一刀両断
「不思議体験が過ぎるよアイシャちゃん」
「知ってる。でもみんなには内緒にしといてね?」
「だけど、きっと無駄だと思うんだよね」
速攻でフェルパにバレたような事だ。アイシャに隠し通せるとは到底思えないフェルパ。
「まあ、バレちゃったしルミちゃんも普通にしていいよ」
「だ、誰にもみられた事ないのに……」
剥がされた布切れに包まり震えるルミが落ち着くのにはまだしばらくかかりそうだ。
「フェルパちゃんはもう作れるよね?」
さっきの流れで採寸自体はすでに終わっている。フェルパももちろん作れるのだが、それよりももうひとつ気になることがある。
「うん。あのさ、アイシャちゃんの頭の上のトカゲも人形?」
「これはこういうフィギュアよ」
淡い黄色の光を放つトカゲをフィギュアと言ってみてももう通用するはずもないのに往生際が悪いアホの子である。
「まあ、もうトカゲが光ったくらいで驚きもしないけれど」
フェルパはフェルパで絶対ただのトカゲじゃないとは思いつつさらっと流すあたりアイシャに甘い。
「アイシャちゃんの依頼だから急ぐけど、出来上がりにはまだしばらくかかるよ。出来上がったら持っていくね」
「うん、よろしくね」
アイシャとてすぐに出来上がるとは思っていない。“お昼寝士”なんていう謎多き職業とは違いフェルパは普通の裁縫士だ。楽しみにしてるよと言いつつアイシャはルミサイズの銀ぎつね着ぐるみパジャマを作成する。アイシャとサヤは同じサイズではあったが、フェルパ用には多少小さめのを用意したのだ。どこまでサイズの融通がきくのかとのお試しだが、問題なく出来上がってしまった。
「ねえ、ママ。なんで今さらそんなん作ったん?」
「罪悪感からの閃きだから仕方ないよね」
そんな2人のやり取りを見てフェルパはもう秘密が秘密でなくなる予感というよりも確信に近いものを感じていた。そして、“ならいっそ──”とアイシャには伝えない計画も立ててみた。
“人間族の街!”とあちこちを眺めるルミを肩に乗せて歩けばサヤやフレッチャに見つかりはしたものの、ペットとして認識されるに留まりおおむね好評だ。
「フードまですっぽり被ってたらもう小さな狐だもんね」
「まさか中身がこんな美少女だとは思わないでしょう!」
「自分で言っちゃう?」
恥ずかしい思いをしたものの、あれだけ褒めちぎられればルミも悪くは無いと思っていた。単純に機嫌を良くしてしまうルミはそれ以上にフェルパに隅々まで見られたことにある種の興奮すら感じていた気もするがそれには気づかないフリをしている。この眷属、しっかりと親に似てしまっているのだ。

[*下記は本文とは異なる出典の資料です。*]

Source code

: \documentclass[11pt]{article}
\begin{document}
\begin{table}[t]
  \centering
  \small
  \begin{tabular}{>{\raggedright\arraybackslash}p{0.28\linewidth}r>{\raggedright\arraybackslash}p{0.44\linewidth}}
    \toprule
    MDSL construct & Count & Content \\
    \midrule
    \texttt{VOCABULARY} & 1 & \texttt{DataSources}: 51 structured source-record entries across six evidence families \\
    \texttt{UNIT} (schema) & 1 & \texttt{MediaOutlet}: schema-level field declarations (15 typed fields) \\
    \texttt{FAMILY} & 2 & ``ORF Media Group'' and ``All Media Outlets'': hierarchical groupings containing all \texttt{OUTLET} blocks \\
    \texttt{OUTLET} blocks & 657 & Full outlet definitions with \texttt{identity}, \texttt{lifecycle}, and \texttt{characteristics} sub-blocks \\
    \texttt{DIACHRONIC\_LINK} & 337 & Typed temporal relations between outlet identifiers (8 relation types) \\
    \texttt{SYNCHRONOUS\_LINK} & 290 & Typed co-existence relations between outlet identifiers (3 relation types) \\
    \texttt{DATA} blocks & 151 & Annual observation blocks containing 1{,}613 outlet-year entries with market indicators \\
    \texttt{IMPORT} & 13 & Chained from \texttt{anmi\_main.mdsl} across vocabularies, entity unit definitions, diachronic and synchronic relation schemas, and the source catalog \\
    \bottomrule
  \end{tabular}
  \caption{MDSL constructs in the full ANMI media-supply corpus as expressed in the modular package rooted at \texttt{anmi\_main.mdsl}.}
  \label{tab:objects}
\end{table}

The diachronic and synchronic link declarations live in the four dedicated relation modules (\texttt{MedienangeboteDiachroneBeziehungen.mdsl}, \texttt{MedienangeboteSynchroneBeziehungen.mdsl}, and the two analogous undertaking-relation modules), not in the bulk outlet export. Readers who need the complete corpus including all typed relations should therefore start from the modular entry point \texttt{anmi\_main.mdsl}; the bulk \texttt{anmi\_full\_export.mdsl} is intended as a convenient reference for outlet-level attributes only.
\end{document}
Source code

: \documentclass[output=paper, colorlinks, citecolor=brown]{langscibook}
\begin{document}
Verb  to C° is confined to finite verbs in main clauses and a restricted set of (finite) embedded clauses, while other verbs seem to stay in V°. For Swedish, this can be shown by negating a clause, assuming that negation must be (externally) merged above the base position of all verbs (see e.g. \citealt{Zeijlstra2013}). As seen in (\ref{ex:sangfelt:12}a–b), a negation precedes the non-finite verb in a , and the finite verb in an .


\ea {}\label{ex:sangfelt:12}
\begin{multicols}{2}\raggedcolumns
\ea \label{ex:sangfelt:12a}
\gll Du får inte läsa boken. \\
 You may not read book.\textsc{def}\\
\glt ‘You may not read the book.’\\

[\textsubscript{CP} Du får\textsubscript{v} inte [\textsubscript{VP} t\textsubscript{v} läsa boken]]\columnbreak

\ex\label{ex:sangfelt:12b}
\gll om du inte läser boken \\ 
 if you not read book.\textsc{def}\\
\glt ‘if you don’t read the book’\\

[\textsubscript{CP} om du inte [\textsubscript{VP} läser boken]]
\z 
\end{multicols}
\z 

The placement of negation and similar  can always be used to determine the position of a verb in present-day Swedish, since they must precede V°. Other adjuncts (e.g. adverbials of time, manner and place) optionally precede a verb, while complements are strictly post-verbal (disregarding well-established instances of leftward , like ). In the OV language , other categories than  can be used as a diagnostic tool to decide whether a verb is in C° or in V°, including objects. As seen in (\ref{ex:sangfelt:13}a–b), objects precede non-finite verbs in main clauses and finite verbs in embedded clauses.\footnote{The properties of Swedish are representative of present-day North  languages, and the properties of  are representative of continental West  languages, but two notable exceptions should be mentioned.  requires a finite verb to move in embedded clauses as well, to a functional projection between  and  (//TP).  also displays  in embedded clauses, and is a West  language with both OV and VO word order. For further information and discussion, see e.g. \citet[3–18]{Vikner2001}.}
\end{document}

そんなアホの子親子が鼻歌混じりに歩く背後から鋭い突きが襲う。それは銀ぎつねルミの背中に当たったものの、表面を滑った短剣がアイシャの髪の毛をさっくりと切るだけの結果になった。
「え? ああぁ、私の髪の毛があっ!」
銀ぎつね素材の強度はルミサイズでも変わらなかった。代わりにさっくりと切られたのはアイシャの後ろ髪。子どもっぽいのは卒業と伸ばしていた髪の毛(109話)はそろそろ腰の上辺りに届くくらいになっていてヘアアレンジを色々と考えていたのに今はうなじが見えるくらいのベリーなショートだ。
「なっ、何してくれてるんですか、マケリさんっ⁉︎」
「アイシャちゃん、ご……ごめん」
「す、すまねえ嬢ちゃん。すぐに追っかけたんだが速さでは敵わねえ。こいつが『銀狐がいたっ』つって走り出したんだが、それはさすがに見間違い……」
驚き振り返ったルミはさらに振り返ったアイシャのせいでベイルたちには背中を向けていて顔を見られていない。だがそこはアホの子の眷属。せっかく偶然に助けられたのに立ち姿のままに再び振り返る。真正面からベイルたちと向き合ったそのフードから覗くのは青い瞳の小人。
「なあ、嬢ちゃんよ。ちょっとそこのギルドまでお越し願おうか」
「──私は何も悪いことしていない」
落ちた髪の毛を両手にすくい悲しみに暮れるアイシャに申し訳ない気持ちになっていたマケリも今の過ちを無かったことにしたくてベイルと共にアイシャを別件でギルドに連行した。